Start a server node with the above configuration:

${GRIDGAIN_HOME}/bin/ignite.sh config.xml
${GRIDGAIN_HOME}\bin\ignite.bat config.xml

Running Spark Data Loader Example

Now, let’s load the data from Hadoop into the GridGain cluster that we started on the previous step. Before running the examples, add Spark Data Loader libraries to your project. You can do it in either of the following two ways:

  1. If you use Maven, add the following dependency to your project:

    <dependency>
        <groupId>org.gridgain.plugins</groupId>
        <artifactId>gridgain-spark-loader</artifactId>
        <version>${hadoop.connector.version}</version>
    </dependency>
  2. Or add the libraries from ${GG_HADOOP_CONNECTOR_HOME}/libs/gridgain-spark-loader/ to your project.

You can load data from a specific table in Hive by specifying the table name and schema, or you can use a SELECT query. A typical procedure for doing this involves the following steps:

  1. Create an instance of GridGainSparkLoader and set relevant Spark parameters.

  2. Use one of the GridGainSparkLoader methods to create an object of the GridGainSparkDataset class, which defines how data can be loaded.

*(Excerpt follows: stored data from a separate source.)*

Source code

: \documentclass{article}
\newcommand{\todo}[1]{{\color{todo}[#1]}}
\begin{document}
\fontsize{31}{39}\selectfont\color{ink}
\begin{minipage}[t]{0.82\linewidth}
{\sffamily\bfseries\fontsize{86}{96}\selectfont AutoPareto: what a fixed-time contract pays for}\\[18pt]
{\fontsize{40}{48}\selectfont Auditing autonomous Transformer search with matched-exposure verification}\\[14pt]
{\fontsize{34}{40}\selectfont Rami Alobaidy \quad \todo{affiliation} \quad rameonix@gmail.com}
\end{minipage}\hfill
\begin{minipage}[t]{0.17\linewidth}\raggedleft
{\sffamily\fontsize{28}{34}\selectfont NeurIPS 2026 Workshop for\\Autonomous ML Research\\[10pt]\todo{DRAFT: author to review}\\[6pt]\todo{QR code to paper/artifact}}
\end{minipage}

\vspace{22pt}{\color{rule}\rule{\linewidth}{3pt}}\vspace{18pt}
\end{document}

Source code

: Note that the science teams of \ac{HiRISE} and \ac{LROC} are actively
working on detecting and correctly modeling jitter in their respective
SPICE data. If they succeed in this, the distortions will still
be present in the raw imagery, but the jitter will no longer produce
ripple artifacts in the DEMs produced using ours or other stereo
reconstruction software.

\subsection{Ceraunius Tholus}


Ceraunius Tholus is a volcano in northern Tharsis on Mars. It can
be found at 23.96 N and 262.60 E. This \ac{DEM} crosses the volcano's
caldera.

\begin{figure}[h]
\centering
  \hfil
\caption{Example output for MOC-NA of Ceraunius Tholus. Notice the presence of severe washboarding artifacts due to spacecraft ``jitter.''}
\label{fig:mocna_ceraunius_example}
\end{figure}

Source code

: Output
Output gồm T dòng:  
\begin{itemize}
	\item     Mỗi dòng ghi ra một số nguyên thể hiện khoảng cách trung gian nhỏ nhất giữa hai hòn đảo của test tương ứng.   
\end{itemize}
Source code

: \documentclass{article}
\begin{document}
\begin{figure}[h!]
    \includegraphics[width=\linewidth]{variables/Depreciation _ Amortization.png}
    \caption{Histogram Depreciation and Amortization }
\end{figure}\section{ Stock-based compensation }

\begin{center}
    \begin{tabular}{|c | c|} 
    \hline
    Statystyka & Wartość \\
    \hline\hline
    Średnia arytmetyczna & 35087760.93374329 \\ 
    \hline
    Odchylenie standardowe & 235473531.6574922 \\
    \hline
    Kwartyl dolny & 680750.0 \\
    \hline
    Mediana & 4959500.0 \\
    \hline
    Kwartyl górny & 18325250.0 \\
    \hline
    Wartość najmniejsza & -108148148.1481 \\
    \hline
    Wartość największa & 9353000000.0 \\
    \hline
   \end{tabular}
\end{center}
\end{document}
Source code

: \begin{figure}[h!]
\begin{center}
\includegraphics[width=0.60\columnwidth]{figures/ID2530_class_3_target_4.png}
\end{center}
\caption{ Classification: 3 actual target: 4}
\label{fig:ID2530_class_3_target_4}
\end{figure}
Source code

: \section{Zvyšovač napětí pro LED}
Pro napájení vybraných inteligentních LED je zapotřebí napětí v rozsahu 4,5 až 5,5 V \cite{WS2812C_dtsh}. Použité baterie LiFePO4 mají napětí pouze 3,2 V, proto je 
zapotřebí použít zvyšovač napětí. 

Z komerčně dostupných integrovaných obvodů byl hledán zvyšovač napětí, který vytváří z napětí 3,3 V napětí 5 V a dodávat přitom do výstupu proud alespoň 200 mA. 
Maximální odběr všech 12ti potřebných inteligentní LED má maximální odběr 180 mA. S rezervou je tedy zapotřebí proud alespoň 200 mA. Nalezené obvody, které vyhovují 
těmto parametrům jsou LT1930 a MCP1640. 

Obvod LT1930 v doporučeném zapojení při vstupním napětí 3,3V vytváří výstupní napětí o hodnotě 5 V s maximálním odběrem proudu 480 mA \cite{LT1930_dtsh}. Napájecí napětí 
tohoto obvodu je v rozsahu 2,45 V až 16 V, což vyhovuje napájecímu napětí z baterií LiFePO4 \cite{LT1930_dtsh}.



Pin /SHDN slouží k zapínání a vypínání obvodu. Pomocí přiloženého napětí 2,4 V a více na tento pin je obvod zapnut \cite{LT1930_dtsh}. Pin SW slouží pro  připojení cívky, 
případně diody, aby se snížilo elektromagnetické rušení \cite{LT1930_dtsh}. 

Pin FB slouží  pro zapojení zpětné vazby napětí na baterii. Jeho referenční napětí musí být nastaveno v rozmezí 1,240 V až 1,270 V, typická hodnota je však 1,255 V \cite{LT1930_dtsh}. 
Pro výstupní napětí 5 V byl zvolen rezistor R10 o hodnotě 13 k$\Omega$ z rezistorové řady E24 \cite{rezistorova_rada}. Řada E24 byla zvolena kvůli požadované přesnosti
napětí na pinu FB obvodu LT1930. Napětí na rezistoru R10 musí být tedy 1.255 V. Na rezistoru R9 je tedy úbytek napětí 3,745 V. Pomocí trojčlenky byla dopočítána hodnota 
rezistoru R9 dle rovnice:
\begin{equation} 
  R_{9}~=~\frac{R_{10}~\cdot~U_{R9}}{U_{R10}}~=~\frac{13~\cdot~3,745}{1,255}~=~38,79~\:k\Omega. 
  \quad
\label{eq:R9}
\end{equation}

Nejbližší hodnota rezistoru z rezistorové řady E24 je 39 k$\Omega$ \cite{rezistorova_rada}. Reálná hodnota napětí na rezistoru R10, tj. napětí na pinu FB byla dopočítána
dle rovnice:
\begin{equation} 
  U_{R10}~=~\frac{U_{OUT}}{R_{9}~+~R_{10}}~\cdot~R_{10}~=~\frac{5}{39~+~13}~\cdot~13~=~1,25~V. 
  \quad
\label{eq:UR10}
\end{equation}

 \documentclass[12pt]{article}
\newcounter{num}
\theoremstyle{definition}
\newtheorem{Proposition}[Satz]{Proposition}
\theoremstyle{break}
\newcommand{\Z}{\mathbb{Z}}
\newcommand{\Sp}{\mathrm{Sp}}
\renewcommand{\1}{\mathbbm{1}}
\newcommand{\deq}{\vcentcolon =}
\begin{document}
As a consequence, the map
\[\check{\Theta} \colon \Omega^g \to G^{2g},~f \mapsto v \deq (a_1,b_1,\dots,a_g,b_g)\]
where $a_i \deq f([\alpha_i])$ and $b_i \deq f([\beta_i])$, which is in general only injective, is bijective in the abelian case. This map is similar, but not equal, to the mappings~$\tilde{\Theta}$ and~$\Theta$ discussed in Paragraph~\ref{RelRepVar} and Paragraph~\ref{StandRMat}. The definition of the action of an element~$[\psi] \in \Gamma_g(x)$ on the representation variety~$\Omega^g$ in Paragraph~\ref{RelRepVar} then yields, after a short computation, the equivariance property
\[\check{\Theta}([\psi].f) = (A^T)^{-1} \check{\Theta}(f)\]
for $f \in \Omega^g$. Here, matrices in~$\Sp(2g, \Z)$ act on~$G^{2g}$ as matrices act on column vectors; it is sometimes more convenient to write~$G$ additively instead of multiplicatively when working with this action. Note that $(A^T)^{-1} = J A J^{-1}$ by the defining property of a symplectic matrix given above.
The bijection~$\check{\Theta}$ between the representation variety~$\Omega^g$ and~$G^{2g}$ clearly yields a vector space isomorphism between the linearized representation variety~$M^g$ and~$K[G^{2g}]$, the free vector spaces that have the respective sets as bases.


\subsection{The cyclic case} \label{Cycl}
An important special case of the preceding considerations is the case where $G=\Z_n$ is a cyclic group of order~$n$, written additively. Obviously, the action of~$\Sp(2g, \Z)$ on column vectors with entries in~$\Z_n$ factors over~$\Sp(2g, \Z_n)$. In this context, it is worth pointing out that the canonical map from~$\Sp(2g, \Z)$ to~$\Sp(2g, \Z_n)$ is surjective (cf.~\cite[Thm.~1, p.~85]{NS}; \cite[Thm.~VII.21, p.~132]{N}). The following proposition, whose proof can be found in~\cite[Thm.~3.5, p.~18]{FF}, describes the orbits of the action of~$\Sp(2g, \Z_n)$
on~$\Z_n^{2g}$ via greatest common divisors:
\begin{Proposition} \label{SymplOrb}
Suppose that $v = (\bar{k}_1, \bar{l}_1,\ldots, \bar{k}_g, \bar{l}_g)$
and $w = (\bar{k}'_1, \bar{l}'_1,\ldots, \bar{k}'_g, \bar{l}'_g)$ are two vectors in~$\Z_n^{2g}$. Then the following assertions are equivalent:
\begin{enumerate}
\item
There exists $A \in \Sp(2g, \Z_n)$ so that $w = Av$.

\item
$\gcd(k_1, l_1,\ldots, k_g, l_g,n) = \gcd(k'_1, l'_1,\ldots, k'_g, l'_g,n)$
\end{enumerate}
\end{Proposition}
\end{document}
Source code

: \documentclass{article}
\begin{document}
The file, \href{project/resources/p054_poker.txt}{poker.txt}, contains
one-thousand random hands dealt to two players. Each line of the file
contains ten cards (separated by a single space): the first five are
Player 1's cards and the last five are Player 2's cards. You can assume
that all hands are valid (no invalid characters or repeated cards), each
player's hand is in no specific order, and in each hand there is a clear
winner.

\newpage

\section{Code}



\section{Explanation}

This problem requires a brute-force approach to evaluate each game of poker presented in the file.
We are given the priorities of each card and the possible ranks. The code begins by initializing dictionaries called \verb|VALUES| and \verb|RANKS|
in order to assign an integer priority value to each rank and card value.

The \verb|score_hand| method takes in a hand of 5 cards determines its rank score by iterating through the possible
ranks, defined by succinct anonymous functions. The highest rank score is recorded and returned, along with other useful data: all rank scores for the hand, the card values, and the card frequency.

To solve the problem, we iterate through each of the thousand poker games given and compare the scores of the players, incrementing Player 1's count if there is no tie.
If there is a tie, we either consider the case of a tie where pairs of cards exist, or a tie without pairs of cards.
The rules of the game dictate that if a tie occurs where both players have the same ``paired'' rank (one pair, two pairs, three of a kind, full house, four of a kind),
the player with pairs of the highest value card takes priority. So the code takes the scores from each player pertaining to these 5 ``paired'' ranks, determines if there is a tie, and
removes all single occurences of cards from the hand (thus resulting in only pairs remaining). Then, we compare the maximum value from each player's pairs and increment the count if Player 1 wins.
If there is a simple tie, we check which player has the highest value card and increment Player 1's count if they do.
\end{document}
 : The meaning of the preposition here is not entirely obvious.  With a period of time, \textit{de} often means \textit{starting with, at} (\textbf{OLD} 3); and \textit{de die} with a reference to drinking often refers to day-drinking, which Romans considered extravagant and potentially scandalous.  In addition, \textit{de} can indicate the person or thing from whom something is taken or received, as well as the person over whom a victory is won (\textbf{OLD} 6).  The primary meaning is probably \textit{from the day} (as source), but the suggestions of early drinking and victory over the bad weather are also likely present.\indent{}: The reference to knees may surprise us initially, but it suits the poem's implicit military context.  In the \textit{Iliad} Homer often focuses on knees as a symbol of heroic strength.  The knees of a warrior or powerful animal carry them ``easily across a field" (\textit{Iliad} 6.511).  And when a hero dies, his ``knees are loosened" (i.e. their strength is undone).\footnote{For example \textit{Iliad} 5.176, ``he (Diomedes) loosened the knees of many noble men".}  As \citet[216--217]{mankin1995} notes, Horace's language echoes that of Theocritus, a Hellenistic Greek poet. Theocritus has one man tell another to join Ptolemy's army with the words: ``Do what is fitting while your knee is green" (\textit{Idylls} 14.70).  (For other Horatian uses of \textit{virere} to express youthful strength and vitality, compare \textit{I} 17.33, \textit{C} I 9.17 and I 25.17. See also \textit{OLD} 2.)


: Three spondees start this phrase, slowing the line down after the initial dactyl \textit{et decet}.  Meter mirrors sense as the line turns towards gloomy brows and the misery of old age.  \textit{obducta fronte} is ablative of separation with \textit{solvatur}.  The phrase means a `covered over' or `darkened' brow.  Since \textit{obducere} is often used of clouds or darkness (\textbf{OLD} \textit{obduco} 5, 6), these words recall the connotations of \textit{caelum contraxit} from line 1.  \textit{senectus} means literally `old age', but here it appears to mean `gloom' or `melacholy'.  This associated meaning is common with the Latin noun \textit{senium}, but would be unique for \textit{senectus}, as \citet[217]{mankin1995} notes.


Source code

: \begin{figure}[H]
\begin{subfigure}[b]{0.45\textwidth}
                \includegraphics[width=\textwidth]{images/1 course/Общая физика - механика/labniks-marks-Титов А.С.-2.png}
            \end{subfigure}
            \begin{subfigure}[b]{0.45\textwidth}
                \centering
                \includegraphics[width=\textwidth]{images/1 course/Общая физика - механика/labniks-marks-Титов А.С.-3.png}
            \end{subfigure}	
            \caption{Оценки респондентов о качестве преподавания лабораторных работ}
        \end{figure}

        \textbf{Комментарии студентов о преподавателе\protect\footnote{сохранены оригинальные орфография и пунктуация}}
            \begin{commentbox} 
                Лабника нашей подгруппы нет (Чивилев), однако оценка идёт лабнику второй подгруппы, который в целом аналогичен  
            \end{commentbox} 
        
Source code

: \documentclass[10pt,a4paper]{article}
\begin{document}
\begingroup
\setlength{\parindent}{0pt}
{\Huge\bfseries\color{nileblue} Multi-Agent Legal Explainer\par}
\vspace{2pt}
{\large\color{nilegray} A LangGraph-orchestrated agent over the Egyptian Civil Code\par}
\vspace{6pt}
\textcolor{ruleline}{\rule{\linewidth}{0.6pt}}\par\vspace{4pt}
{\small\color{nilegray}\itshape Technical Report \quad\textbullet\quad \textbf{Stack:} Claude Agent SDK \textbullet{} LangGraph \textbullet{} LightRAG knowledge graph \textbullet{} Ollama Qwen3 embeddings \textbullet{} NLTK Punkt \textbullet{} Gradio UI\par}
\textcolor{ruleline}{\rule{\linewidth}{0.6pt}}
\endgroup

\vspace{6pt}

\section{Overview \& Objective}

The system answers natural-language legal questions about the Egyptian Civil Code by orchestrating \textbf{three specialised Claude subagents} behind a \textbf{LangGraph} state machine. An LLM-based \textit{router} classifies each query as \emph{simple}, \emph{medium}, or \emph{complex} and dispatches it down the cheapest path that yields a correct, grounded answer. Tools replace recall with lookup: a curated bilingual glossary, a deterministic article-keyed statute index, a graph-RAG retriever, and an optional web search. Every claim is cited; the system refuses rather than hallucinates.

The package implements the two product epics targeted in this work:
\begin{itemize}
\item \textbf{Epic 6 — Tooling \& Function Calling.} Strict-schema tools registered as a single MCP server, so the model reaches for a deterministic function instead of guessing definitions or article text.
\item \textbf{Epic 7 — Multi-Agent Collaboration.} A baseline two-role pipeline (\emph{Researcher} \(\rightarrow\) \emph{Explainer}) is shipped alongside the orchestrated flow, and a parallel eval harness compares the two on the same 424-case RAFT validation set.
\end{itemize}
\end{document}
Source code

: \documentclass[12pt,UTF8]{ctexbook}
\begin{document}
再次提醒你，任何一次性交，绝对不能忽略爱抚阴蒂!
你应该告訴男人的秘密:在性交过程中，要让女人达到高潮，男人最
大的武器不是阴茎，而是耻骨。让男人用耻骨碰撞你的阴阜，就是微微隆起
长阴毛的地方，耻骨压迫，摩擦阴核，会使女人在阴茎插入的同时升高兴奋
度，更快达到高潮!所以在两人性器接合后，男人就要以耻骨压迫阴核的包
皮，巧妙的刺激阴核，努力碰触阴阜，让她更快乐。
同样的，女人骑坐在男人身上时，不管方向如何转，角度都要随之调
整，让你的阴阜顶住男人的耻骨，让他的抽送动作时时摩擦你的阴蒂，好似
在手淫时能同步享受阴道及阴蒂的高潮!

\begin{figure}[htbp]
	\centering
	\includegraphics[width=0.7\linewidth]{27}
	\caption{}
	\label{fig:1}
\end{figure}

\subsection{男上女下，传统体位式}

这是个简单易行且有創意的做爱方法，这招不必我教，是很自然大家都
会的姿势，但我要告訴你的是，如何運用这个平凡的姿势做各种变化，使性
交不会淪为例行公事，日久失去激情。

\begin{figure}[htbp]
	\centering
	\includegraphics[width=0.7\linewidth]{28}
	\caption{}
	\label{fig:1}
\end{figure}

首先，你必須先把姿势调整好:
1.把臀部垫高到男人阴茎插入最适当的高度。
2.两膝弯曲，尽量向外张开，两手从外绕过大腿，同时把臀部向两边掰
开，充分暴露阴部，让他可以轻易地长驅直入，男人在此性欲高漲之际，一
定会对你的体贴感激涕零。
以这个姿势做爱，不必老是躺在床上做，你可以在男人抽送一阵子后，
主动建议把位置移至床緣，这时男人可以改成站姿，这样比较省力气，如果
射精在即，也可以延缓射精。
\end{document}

Use this object to filter the data before saving it into GridGain.

  3. Call GridGainSparkDataset.save() and GridGainSparkLoader.closeSession().

The following code snippets demonstrate how to perform the steps described above.

package org.gridgain.examples.sparkloader;

import org.apache.spark.SparkConf;
import org.gridgain.sparkloader.GridGainSparkLoader;

public class LoadingFromHiveExample {
    public static void main(String[] args) {
        if (args.length < 1)
            throw new IllegalArgumentException("You should set the path to client configuration file.");

        String configPath = args[0];

        GridGainSparkLoader sparkLoader;

        sparkLoader = new GridGainSparkLoader.GridGainSparkLoaderBuilder()
                    .setApplicationName("LoadingFromHiveExample") //comment out this line in case you are going to use spark submit with application name option
                    .setMaster("local") //comment out this line in case you are going to use spark submit with master option
                    .setIsHive(true)
                    .build(configPath);

        sparkLoader.loadTableToExistingCache("default", "person", "Person")
                .filter("company = 'bank'")
                .save();

        sparkLoader.closeSession();
    }
}
package org.gridgain.examples.sparkloader;

import org.apache.spark.SparkConf;
import org.gridgain.sparkloader.GridGainSparkLoader;

public class LoadingFromSelectExample {
    public static void main(String[] args) {
        if (args.length < 1 || args.length > 2)
            throw new IllegalArgumentException("You should set the path to client configuration file.");

        String configPath = args[0];

        Boolean advanced = args.length == 2 && args[1].contains("true");

        GridGainSparkLoader sparkLoader;

        if (advanced) {
            //you can set different options using spark configuration. Not only that you can find in GridGainSparkLoaderBuilder.
            SparkConf sparkConf = new SparkConf()
                    .setAppName("LoadingFromSelectExample") //comment this line in case if you are going to use spark submit with application name option
                    .setMaster("local") //comment this line in case if you are going to use spark submit with master option
                    .set("spark.some.config.option", "some-value");

            //Master and appName GridGainSparkLoaderBuilder options related to Spark will be ignored.
            sparkLoader = new GridGainSparkLoader.GridGainSparkLoaderBuilder()
                    .setIsHive(true)
                    .buildFromSparkConfig(sparkConf, configPath);
        } else
            sparkLoader = new GridGainSparkLoader.GridGainSparkLoaderBuilder()
                    .setApplicationName("LoadingFromSelectExample") //comment this line in case if you are going to use spark submit with application name option
                    .setMaster("local") //comment this line in case if you are going to use spark submit with master option
                    .setIsHive(true)
                    .build(configPath);

        sparkLoader.loadFromSelectToExistingCache(
                "select * from default.person where company = 'bank'",
                "Person")
                .save();

        sparkLoader.loadFromSelectToNewCache(
                "select * from default.person where company != 'bank'",
                "NotBankPersonWithoutAge",
                "id, city_id",
                "template=partitioned,backups=1")
                .select("id", "name", "city_id", "company")
                .filter("company != 'bank'")
                .save();

        sparkLoader.closeSession();
    }
}

The class above takes the client node configuration file as an input parameter (an example file can be found in ${GG_HADOOP_CONNECTOR_HOME}/examples/gridgain-spark-loader-examples/config/client.xml).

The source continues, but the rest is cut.